[[ DATA RECORDS, beginning ]]

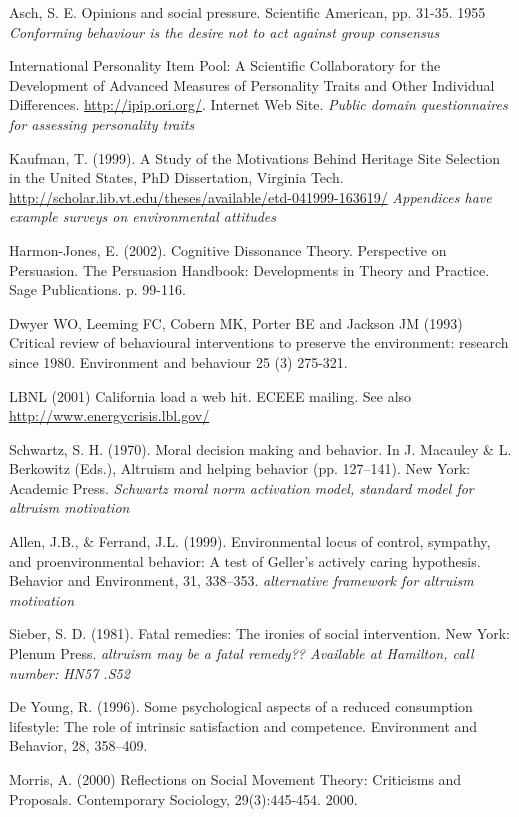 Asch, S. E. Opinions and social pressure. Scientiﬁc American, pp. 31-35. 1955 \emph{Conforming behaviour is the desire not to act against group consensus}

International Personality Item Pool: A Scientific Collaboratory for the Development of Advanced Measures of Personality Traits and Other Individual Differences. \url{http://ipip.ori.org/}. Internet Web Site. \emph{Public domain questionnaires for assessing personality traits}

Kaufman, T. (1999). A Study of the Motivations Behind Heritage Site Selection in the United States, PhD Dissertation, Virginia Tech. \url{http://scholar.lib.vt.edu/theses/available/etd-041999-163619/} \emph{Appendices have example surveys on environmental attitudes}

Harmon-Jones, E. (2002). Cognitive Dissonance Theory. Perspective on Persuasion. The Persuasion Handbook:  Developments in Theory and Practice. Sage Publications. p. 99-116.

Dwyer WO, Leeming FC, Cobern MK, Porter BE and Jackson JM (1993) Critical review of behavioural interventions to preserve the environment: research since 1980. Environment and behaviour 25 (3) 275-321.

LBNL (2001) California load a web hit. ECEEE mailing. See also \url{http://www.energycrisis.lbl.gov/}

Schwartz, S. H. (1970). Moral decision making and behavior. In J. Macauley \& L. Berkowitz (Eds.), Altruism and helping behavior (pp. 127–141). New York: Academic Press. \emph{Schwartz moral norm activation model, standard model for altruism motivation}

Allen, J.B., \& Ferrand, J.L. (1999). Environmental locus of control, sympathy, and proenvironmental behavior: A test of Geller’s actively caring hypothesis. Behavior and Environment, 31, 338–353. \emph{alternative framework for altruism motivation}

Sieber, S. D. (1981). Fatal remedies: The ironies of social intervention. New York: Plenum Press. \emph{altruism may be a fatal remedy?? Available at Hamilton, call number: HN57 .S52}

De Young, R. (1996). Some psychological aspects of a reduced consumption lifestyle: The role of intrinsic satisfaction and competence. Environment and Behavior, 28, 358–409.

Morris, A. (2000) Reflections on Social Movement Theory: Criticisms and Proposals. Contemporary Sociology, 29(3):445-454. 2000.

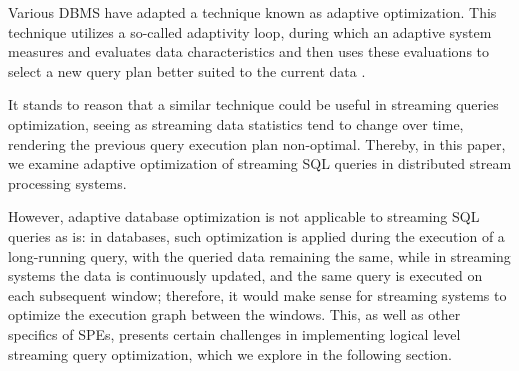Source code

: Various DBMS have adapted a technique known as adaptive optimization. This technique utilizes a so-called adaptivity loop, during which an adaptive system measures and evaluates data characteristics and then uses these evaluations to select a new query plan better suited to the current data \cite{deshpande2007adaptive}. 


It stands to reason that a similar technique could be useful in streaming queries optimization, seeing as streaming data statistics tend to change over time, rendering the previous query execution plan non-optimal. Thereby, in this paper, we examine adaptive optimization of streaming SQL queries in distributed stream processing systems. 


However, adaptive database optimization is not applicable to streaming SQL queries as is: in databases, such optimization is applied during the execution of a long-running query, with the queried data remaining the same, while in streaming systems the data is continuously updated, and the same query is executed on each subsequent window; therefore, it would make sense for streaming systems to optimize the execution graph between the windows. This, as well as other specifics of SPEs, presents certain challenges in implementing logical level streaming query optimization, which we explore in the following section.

[[ DATA RECORDS, end ]]

> WHAT THE EXERCISE ASKS
Select every line of the records holding the string "streaming".

> ANSWER TO THIS EXERCISE
It stands to reason that a similar technique could be useful in streaming queries optimization, seeing as streaming data statistics tend to change over time, rendering the previous query execution plan non-optimal. Thereby, in this paper, we examine adaptive optimization of streaming SQL queries in distributed stream processing systems. 
However, adaptive database optimization is not applicable to streaming SQL queries as is: in databases, such optimization is applied during the execution of a long-running query, with the queried data remaining the same, while in streaming systems the data is continuously updated, and the same query is executed on each subsequent window; therefore, it would make sense for streaming systems to optimize the execution graph between the windows. This, as well as other specifics of SPEs, presents certain challenges in implementing logical level streaming query optimization, which we explore in the following section.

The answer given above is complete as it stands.